- **BRIEF**: Lines from the first one down to the one containing "flag) | 007 |" in the data below are the only ones needed; please return them exactly, both ends included.

[Dataset entries]
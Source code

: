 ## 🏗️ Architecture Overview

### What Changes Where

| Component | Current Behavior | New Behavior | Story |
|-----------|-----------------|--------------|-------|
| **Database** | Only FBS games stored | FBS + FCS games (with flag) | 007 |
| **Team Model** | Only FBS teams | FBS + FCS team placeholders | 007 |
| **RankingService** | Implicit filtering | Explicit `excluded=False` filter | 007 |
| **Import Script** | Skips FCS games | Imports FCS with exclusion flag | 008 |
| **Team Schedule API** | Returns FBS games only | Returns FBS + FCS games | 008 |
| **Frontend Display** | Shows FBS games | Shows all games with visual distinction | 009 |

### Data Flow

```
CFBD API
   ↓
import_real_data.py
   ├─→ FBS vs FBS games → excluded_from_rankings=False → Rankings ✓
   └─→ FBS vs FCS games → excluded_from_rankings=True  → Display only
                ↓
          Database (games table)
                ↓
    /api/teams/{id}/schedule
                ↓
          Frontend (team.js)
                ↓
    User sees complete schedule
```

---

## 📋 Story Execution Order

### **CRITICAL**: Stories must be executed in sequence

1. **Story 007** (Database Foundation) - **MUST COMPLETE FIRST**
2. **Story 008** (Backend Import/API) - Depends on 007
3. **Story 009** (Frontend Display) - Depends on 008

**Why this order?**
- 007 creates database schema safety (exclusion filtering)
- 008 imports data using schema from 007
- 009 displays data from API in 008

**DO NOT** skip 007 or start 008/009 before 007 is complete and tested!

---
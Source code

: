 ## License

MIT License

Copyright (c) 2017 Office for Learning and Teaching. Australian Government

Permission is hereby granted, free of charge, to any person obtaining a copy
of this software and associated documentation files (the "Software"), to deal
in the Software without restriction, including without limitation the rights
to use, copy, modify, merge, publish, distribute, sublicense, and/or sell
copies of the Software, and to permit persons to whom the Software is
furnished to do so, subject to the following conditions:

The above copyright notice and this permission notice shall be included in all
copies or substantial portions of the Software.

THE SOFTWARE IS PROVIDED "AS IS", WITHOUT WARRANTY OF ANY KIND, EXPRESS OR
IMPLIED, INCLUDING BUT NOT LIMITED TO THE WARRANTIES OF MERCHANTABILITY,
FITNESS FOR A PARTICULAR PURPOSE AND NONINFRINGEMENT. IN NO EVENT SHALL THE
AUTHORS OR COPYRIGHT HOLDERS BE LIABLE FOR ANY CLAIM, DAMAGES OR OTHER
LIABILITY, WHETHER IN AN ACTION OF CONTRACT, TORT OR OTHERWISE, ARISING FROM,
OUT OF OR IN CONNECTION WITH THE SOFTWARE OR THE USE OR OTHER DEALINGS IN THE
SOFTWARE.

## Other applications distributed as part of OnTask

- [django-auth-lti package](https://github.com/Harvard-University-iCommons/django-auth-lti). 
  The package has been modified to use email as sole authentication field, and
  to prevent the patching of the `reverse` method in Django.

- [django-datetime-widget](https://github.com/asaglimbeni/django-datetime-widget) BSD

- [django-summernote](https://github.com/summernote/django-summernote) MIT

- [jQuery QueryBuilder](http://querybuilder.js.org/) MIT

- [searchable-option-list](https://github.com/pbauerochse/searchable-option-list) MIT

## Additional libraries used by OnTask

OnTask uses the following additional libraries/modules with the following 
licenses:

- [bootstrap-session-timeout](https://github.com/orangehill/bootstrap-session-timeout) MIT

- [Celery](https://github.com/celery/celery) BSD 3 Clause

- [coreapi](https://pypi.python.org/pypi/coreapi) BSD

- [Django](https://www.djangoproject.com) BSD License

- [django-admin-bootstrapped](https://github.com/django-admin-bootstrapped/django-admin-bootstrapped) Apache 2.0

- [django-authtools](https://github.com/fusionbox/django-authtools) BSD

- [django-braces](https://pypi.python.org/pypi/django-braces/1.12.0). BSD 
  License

- **REPLY TO THE EXERCISE**:
Source code

: ## 🏗️ Architecture Overview

### What Changes Where

| Component | Current Behavior | New Behavior | Story |
|-----------|-----------------|--------------|-------|
| **Database** | Only FBS games stored | FBS + FCS games (with flag) | 007 |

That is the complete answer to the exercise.